Такое понимание истории не было чуждо и европейским интеллектуалам. На рубеже веков Дильтей исходил из представления о том, что жизненный путь отдельного человека следует ходу истории, понимаемой в гегельянском духе как абсолютный, всеобъемлющий процесс, а автобиография и автобиографические документы играют едва ли не главную роль в таком истолковании жизни115. У Гегеля и Дильтея было немало последователей, однако, по мере того как разворачивались события ХX века, вера в эсхатологический потенциал исторического процесса, да и уверенность в сохранности своей индивидуальной жизни в рамках мировой истории, покидали даже близких к гегельянству теоретиков.
Характерна в этом отношении позиция Карла Лёвита. В книге «Смысл истории», опубликованной в 1949 году в США, куда ему удалось бежать из гитлеровской Германии, Лёвит анализирует телеологическое понимание истории как надличностного процесса, подчиняющегося собственной логике, возводя эти идеи к иудеохристианскому пониманию божественного провидения. Такие представления достигли кульминации у Гегеля, а Маркс переформулировал их в секулярных терминах как идею социальной справедливости. Именно так Лёвит истолковал гегелевскую формулу Weltgeschichte ist Weltgericht: мировая история есть всемирный суд, то есть (в нашей перифразе) международный трибунал.
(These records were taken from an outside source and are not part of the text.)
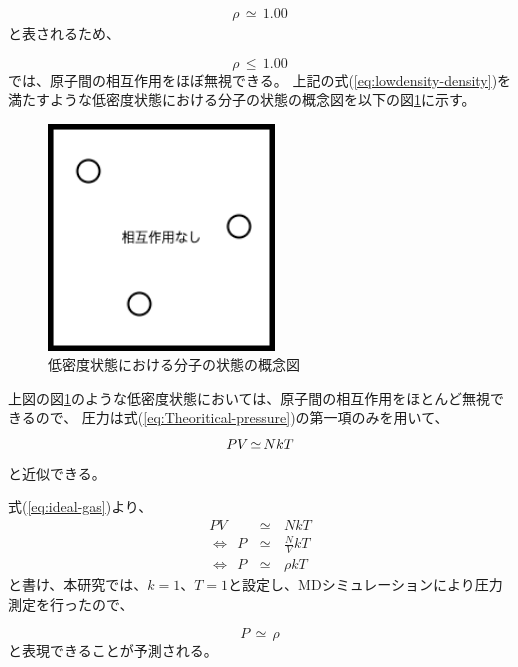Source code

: \documentclass[titlepage]{jsreport}
\begin{document}
{{{\large
\begin{eqnarray}
\rho\,{\simeq}\,1.00 \nonumber
\end{eqnarray}
\normalsize
と表されるため、

\large
\begin{equation}
\rho\,{\leq}\,1.00 \label{eq:lowdensity-density}
\end{equation}
\normalsize
では、原子間の相互作用をほぼ無視できる。
上記の式(\ref{eq:lowdensity-density})を満たすような低密度状態における分子の状態の概念図を以下の図\ref{fig:lowdensity.png}に示す。

\begin{figure}[htbp]
    \begin{center}
        \includegraphics[width=6cm]{fig/lowdensity.png}
    \end{center}
    \caption{低密度状態における分子の状態の概念図}
    \label{fig:lowdensity.png}
\end{figure}

上図の図\ref{fig:lowdensity.png}のような低密度状態においては、原子間の相互作用をほとんど無視できるので、
圧力は式(\ref{eq:Theoritical-pressure})の第一項のみを用いて、
\large
\begin{equation}
PV\,{\simeq}\,NkT{\label{eq:ideal-gas}}
\end{equation}
\normalsize
と近似できる。


式(\ref{eq:ideal-gas})より、
\large
\begin{eqnarray}
PV\,&{\simeq}&\,NkT\nonumber\\
{\Leftrightarrow}{\ }{\ }P\,&{\simeq}&\,{\frac{N}{V}}kT\nonumber\\
{\Leftrightarrow}{\ }{\ }P\,&{\simeq}&\,{\rho}kT\nonumber
\end{eqnarray}
\normalsize
と書け、本研究では、$k=1$、$T=1$と設定し、MDシミュレーションにより圧力測定を行ったので、

\large
\begin{equation}
P\,{\simeq}\,{\rho} \label{eq:ideal-value}
\end{equation}
\normalsize
と表現できることが予測される。

}}}
\end{document}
Однако в 1949 году Лёвит считал, что после Гитлера такое оптимистическое жизнеощущение было делом прошлого116.
Восприятие истории как абсолютного процесса, ведущего к спасению, было хорошо знакомо, но вполне чуждо Ханне Арендт, особенно в послевоенные годы.
Как известно, в «Истоках тоталитаризма» Арендт подвергла гегельянски-марксистское представление об истории как надчеловеческом процессе, «движущемся по своим законам к концу исторического времени», острому критическому анализу. Более того, она утверждала, что именно такое историческое сознание подлежит советской идеологии террора. Арендт полагала, что идея о «приговоре Истории», вынесенном «неким высшим судом», была использована большевиками как легитимация террора (601–603)117. Позже, рассуждая о европейских левых интеллектуалах (которым было свойственно надеяться на историю), Арендт напишет, что «пакт Гитлера–Сталина был поворотным пунктом»: «теперь пришлось отказаться от всякой веры в историю как высшего судию над делами человеческими»118.
Фрейденберг находилась в совершенно другом положении. Живя и страдая в сталинском обществе, она, как и многие ее современники, не могла позволить себе усомниться в спасительной силе объективного процесса истории. Она слишком много потеряла, слишком многого была лишена. Надежда на искупление, на высший суд истории была ей так же необходима, как и презумпция тотальной осмысленности всего происходящего («что все то, что находится во мне и вне меня, не исчерпывается собой, а имеет значение» (1–2: 1, 1))119.
Подводя итоги
В самом конце последней тетради Фрейденберг, проведя черту поперек страницы, написала: «Сталинизм, несомненно, внес много нового. Он забросил на чердак устаревшего и наивного Макиавелли…» (XXXIV, 148)120
Она подводит итоги своему анализу новой формы правления. (Ниже, проведя черту под завершающими строками, посвященными сталинизму, она подведет итоги и всей своей жизни.)
В этот момент ее внимание сосредоточивается на «методологии» Сталина: Сталин ввел «другую государственную методологию: мистификацию» (XXXIV, 148).